8.4) The Supplier shall not be liable to the Customer for any:
- loss of profits;
- loss of sales or business;
- loss of agreements or contracts;
- loss of anticipated savings;
- loss of use or corruption of software, data or information;
- loss of or damage to goodwill
- loss arising as a result of actions taken by the Customer with the Deliverables; and
- indirect or consequential loss
The Customer shall indemnify the Supplier against any costs, liability, damages, loss, claims or proceedings incurred directly or indirectly by the Supplier which may arise out of the Customer’s use of the Services or out of any breach by the Customer of any of these Terms and Conditions.
10. Force Majeure
Neither Party to these Terms and Conditions shall be liable for any failure or delay in performing their obligations where such failure or delay results from any cause that is beyond the reasonable control of that Party. Such causes include, but are not limited to: power failure, Internet Service Provider failure, industrial action, civil unrest, fire, flood, storms, earthquakes, acts of terrorism, acts of war, governmental action or any other similar or dissimilar event that is beyond the control of the Party in question.

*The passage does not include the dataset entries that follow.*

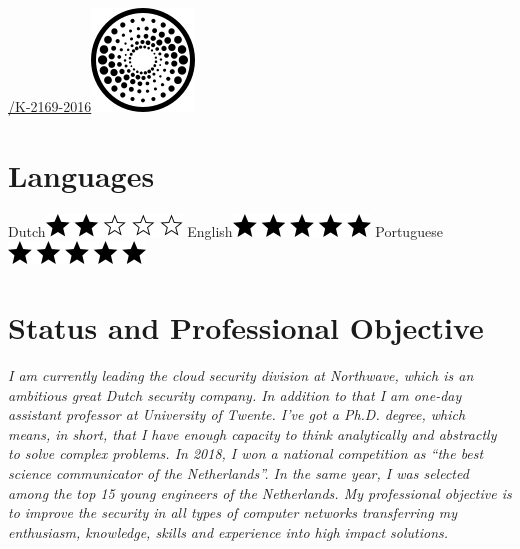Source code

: \documentclass[print]{styles/friggeri-cv-linux} %
\begin{document}
\begin{aside}
\href{http://www.researcherid.com/rid/K-2169-2016}{/K-2169-2016}\includegraphics[scale=0.3]{img/researchid.png}
~
\section{Languages}
Dutch\includegraphics[scale=0.40]{img/2stars.png}
English\includegraphics[scale=0.40]{img/5stars.png}
Portuguese\includegraphics[scale=0.40]{img/5stars.png}
\end{aside}

\section{Status and Professional Objective}\vspace{-10pt}
\noindent\setlength\parindent{12pt}\textit{
	I am currently leading the cloud security division at Northwave, which is an ambitious great Dutch security company.
	In addition to that I am one-day assistant professor at University of Twente. 
	I've got a Ph.D. degree, which means, in short, that I have enough capacity to think analytically and abstractly to solve complex problems. 
	In 2018, I won a national competition as ``the best science communicator of 
	the Netherlands''. In the same year, I was selected among the top 15 young engineers of the Netherlands.
	My professional objective is to improve the security in all types of computer networks transferring my enthusiasm, knowledge, skills and experience into high impact solutions. 
}
\end{document}
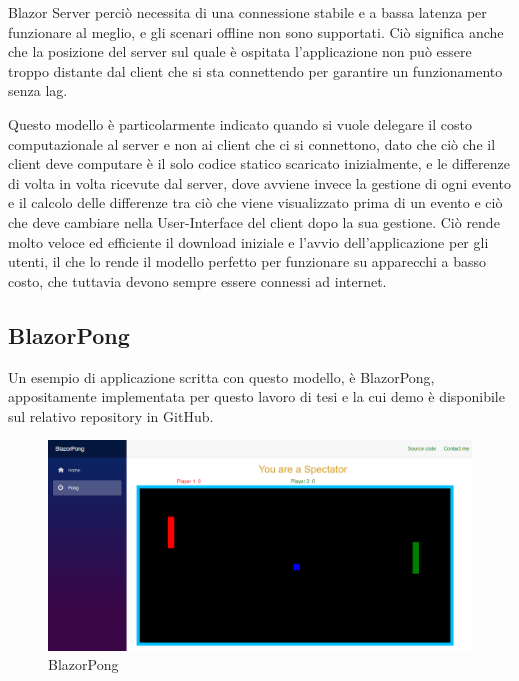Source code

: Blazor Server perci\`o necessita di una connessione stabile e a bassa latenza per funzionare al meglio, e gli scenari offline non sono supportati.
Ci\`o significa anche che la posizione del server sul quale \`e ospitata l'applicazione non pu\`o essere troppo distante dal client che si sta connettendo per garantire un funzionamento senza lag.

Questo modello \`e particolarmente indicato quando si vuole delegare il costo computazionale al server e non ai client che ci si connettono, dato che ci\`o che il client deve computare \`e il solo codice statico scaricato inizialmente, e le differenze di volta in volta ricevute dal server, dove avviene invece la gestione di ogni evento e il calcolo delle differenze tra ci\`o che viene visualizzato prima di un evento e ci\`o che deve cambiare nella User-Interface del client dopo la sua gestione.
Ci\`o rende molto veloce ed efficiente il download iniziale e l'avvio dell'applicazione per gli utenti, il che lo rende il modello perfetto per funzionare su apparecchi a basso costo, che tuttavia devono sempre essere connessi ad internet.

\subsection{BlazorPong }\label{sez:bpong}
Un esempio di applicazione scritta con questo modello, \`e BlazorPong, appositamente implementata per questo lavoro di tesi e la cui demo \`e disponibile sul relativo repository in GitHub\cite{blazorPong}.

\begin{figure}[H]
	\centerline{\includegraphics[scale=0.3]{figure/BlazorPong.PNG}}
	\caption{BlazorPong}
	\label{fig:BlazorPong}
\end{figure}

Nothing in these Terms and Conditions shall create a partnership or Supplier or the relationship of employer and employee, or other relationship between the Supplier and the Customer.
In the event that any part(s) of these Terms and Conditions or part thereof is declared to be invalid, unlawful, void or unenforceable then such terms or parts shall be severed and the remaining terms and conditions shall continue to be valid and enforceable to the fullest extent of the law.
13. Third Parties
No provision of these Terms and Conditions shall confer any benefit on or be enforceable by any person who is not a party to these Terms and Conditions under the Contract (Rights of Third Parties) Act 1999.
No failure or delay by either Party in exercising any right or remedy available to it will constitute a waiver of that or any other right or remedy. No waiver or amendment of any clause will be effective unless confirmed in writing to the other Party.
15. Law and Jurisdiction
15.1) These Terms and Conditions (including any non-contractual matters and obligations arising therefrom or associated therewith) shall be governed by, and construed in accordance with, the laws of England and Wales.
15.2) Any dispute, controversy, proceedings or claim between the Parties relating to these Terms and Conditions (including any non-contractual matters and obligations arising therefrom or associated therewith) shall fall within the jurisdiction of the courts of England and Wales.